The recently released BP Statistical Review Of World Energy 2017 places the United States 10th in the global ranking of oil reserve holders between Libya and Nigeria (Figure 1). That’s not bad but it hardly puts the U.S. in the same league as energy-dominant countries like Venezuela, Saudi Arabia, Canada, Iran, Iraq and Russia that have on average 4 times more proved reserves than the U.S.

Figure 1. The U.S. is the 10th Largest Oil Reserve Holder in the World. Source: BP and Labyrinth Consulting Services, Inc.

Perhaps the President and Secretary Perry have been reading John Mauldin’s recent work of magical realism Shale Oil: Another Layer of US Power. It features a chart which shows that the U.S. is the largest oil reserve holder in the world (Figure 2).

Figure 2. John Mauldin’s Recoverable Oil Reserves chart. Source: Mauldin Economics and Rystad Energy.

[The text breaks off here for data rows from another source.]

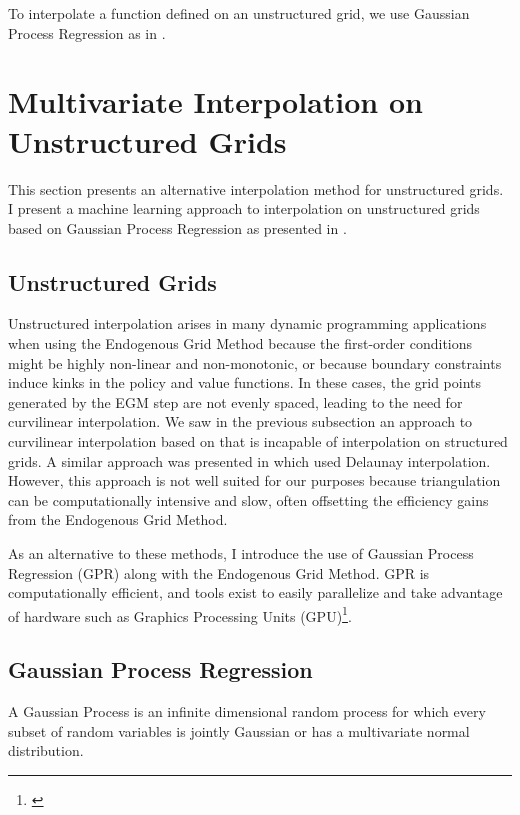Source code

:\documentclass{article}
\begin{document}
To interpolate a function defined on an unstructured grid, we use Gaussian Process Regression as in \citet{Scheidegger2019}.

\section{Multivariate Interpolation on Unstructured Grids}\label{multinterp}

This section presents an alternative interpolation method for unstructured grids. I present a machine learning approach to interpolation on unstructured grids based on Gaussian Process Regression as presented in \citet{Scheidegger2019}.

\subsection{Unstructured Grids}\label{Unstructured Grids}

Unstructured interpolation arises in many dynamic programming applications when using the Endogenous Grid Method because the first-order conditions might be highly non-linear and non-monotonic, or because boundary constraints induce kinks in the policy and value functions. In these cases, the grid points generated by the EGM step are not evenly spaced, leading to the need for curvilinear interpolation. We saw in the previous subsection an approach to curvilinear interpolation based on \citet{White2015} that is incapable of interpolation on structured grids. A similar approach was presented in \citet{Ludwig2018} which used Delaunay interpolation. However, this approach is not well suited for our purposes because triangulation can be computationally intensive and slow, often offsetting the efficiency gains from the Endogenous Grid Method.

As an alternative to these methods, I introduce the use of Gaussian Process Regression (GPR) along with the Endogenous Grid Method. GPR is computationally efficient, and tools exist to easily parallelize and take advantage of hardware such as Graphics Processing Units (GPU)\footnote{\citet{Gardner2018}}.


\subsection{Gaussian Process Regression}\label{Gaussian Process Regression}

A Gaussian Process is an infinite dimensional random process for which every subset of random variables is jointly Gaussian or has a multivariate normal distribution.
\end{document}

The chart is so wrong that it defies explanation.

Its Rystad Energy source data reveals that Mauldin has misrepresented recoverable resources—all oil regardless of commercial value–as reserves—a specific volume that is commercial at today’s oil prices.

It also seems that Mauldin didn’t show Rystad’s data correctly. Saudi Arabia—and not the U.S.—is the largest holder of recoverable resources according to Rystad (Figure 3).

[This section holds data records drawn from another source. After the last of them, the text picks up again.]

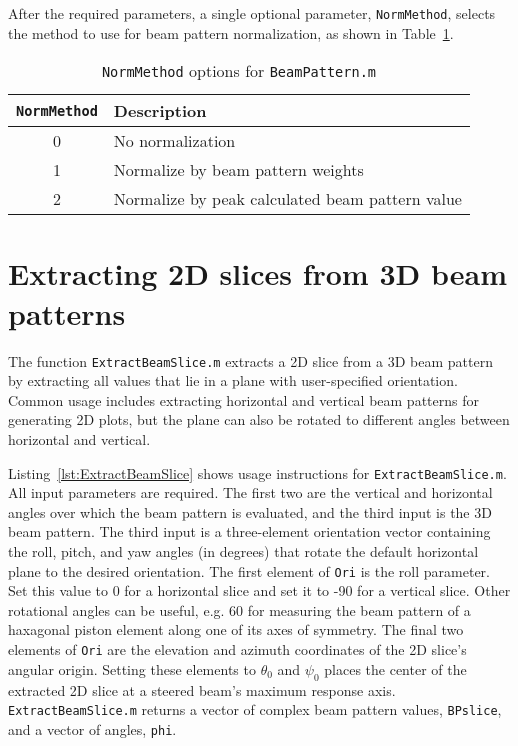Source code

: After the required parameters, a single optional parameter, \texttt{NormMethod},  selects the method to use for beam pattern normalization, as shown in Table~\ref{tab:BeamPatternNormMethod}.

\begin{table}[!ht]
	\begin{center}
		\caption{\texttt{NormMethod} options for \texttt{BeamPattern.m}}
		\label{tab:BeamPatternNormMethod}
		\begin{tabular}{c|l} 
			\texttt{NormMethod} & \textbf{Description} \\
			\hline
			0 & No normalization\\
			1 & Normalize by beam pattern weights \\
			2 & Normalize by peak calculated beam pattern value\\
		\end{tabular}
	\end{center}
\end{table}

\clearpage



\section{Extracting 2D slices from 3D beam patterns}

The function \texttt{ExtractBeamSlice.m} extracts a 2D slice from a 3D beam pattern by extracting all values that lie in a plane with user-specified orientation. Common usage includes extracting horizontal and vertical beam patterns for generating 2D plots, but the plane can also be rotated to different angles between horizontal and vertical. 

Listing~\ref{lst:ExtractBeamSlice} shows usage instructions for \texttt{ExtractBeamSlice.m}. All input parameters are required. The first two are the vertical and horizontal angles over which the beam pattern is evaluated, and the third input is the 3D beam pattern. The third input is a three-element orientation vector containing the roll, pitch, and yaw angles (in degrees) that rotate the default horizontal plane to the desired orientation. The first element of \texttt{Ori} is the roll parameter. Set this value to 0 for a horizontal slice and set it to -90 for a vertical slice. Other rotational angles can be useful, e.g. 60 for measuring the beam pattern of a haxagonal piston element along one of its axes of symmetry. The final two elements of \texttt{Ori} are the elevation and azimuth coordinates of the 2D slice's angular origin. Setting these elements to $\theta_0$ and $\psi_0$ places the center of the extracted 2D slice at a steered beam's maximum response axis. \texttt{ExtractBeamSlice.m} returns a vector of complex beam pattern values, \texttt{BPslice},  and a vector of angles, \texttt{phi}.

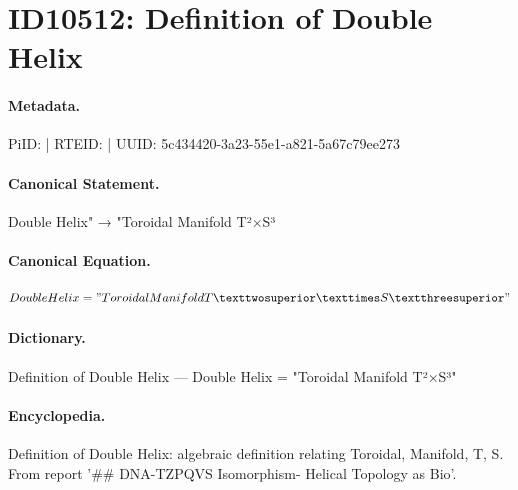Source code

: \section*{ID10512: Definition of Double Helix}
\paragraph{Metadata.}
PiID:  | RTEID:  | UUID: 5c434420-3a23-55e1-a821-5a67c79ee273

\paragraph{Canonical Statement.}
Double Helix" → "Toroidal Manifold T²×S³

\paragraph{Canonical Equation.}
\[
Double Helix = "Toroidal Manifold T²×S³"
\]

\paragraph{Dictionary.}
Definition of Double Helix — Double Helix = "Toroidal Manifold T²×S³"

\paragraph{Encyclopedia.}
Definition of Double Helix: algebraic definition relating Toroidal, Manifold, T, S. From report '\#\# DNA-TZPQVS Isomorphism- Helical Topology as Bio'.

Figure 3. Rystad Energy Global Oil Recoverable Resource Estimate. The chart shows Rystad’s 2PCX category: proved reserves plus contingent resources plus risked prospective resources in undiscovered fields. Source: Rystad Energy and Labyrinth Consulting Services, Inc.

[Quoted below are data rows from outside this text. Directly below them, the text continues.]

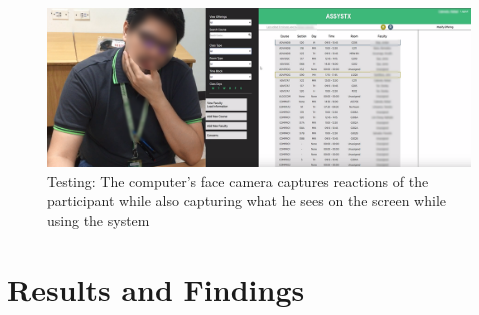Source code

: \begin{figure}[]
\centering
   \includegraphics[scale=1.5,keepaspectratio]{PCSC2019_latex/Tests/sirTighe.png}
   \caption{Testing: The computer's face camera captures reactions of the participant while also capturing what he sees on the screen while using the system}
    \label{fig:cvc_testing}
\end{figure}

\section{Results and Findings}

Rystad’s P1 proved and P2 proved-plus-probable reserve estimates put the U.S. behind Saudi Arabia, Russia and Iran.

There are many other errors in Mauldin’s transcription of Rystad’s data that can be seen by comparing his chart as my Figure 2 with Rystad’s data in my Figure 3. That’s what happens when energy amateurs masquerade as energy experts.

Assessing the Growth Potential of the Permian Basin

So much for U.S. energy dominance today but what about the growth potential of the Permian basin?

Pioneer Natural Resources CEO Scott Sheffield claims that output may exceed 160 billion barrels of oil. Even credible sources like Wood Mackenzie believe that Permian Wolfcamp growth alone will add 3 million barrels per day by 2024.

The EIA, however, estimated that 2015 Permian tight oil reserves were only 782 million barrels (Table 1). That seems low and is considerably less than the 5 billion and 4.3 billion barrels attributed to the Bakken and Eagle Ford plays, respectively.

Table 1. EIA 2015 Tight Oil Reserves. Source: EIA U.S. Crude Oil and Natural Gas Proved Reserves, 2014

I estimate that there are approximately 3.7 billion barrels of proved Permian tight oil reserves using 2016 10-K SEC filings for leading operators in the plays (Table 2).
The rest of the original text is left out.